GOAL OF THE EXERCISE.
Everything in the listing below from the line containing "- [**Getting Started" through the line containing "- [**Configuration Guide**](./docs/config-files.md): A" must be repeated exactly; the remaining lines are not wanted.

########################################

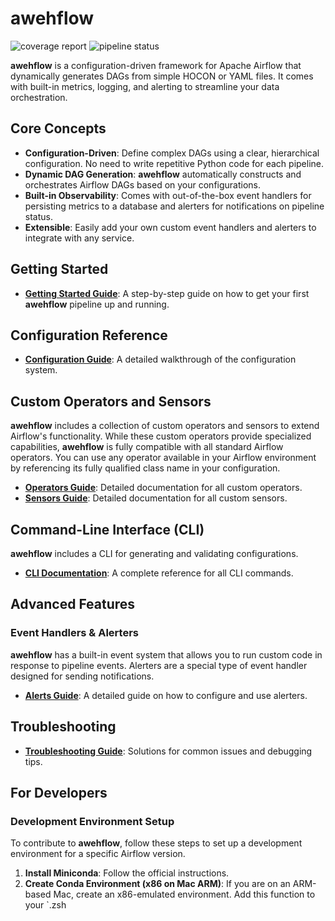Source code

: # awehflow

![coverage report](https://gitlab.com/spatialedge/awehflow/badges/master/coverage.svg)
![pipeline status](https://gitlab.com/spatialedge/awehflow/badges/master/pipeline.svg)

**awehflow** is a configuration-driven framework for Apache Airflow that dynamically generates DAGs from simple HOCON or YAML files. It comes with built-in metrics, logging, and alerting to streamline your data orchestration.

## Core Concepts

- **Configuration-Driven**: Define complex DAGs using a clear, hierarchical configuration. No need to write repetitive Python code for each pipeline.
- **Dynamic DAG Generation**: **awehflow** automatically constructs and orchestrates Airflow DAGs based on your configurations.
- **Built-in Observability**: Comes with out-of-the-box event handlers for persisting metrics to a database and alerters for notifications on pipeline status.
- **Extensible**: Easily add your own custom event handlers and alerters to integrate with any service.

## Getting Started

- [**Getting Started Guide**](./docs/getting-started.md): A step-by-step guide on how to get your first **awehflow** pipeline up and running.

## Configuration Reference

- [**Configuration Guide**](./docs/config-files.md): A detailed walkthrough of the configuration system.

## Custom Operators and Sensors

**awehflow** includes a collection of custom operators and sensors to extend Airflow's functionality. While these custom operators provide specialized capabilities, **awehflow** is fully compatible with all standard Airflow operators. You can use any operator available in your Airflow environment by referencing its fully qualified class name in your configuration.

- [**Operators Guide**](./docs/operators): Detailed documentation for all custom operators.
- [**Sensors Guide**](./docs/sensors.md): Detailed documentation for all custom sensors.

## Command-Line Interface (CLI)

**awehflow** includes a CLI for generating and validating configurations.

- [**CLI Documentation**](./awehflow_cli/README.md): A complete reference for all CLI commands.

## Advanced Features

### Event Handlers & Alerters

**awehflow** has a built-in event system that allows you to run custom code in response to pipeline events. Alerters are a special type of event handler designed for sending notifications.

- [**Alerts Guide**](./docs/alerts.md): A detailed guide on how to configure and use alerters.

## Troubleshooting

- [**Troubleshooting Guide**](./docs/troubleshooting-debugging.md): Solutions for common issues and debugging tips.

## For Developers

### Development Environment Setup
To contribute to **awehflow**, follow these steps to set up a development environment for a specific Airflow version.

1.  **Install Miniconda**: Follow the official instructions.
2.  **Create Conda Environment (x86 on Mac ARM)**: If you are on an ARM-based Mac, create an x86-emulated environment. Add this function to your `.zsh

########################################

YOUR RESPONSE.
- [**Getting Started Guide**](./docs/getting-started.md): A step-by-step guide on how to get your first **awehflow** pipeline up and running.

## Configuration Reference

- [**Configuration Guide**](./docs/config-files.md): A detailed walkthrough of the configuration system.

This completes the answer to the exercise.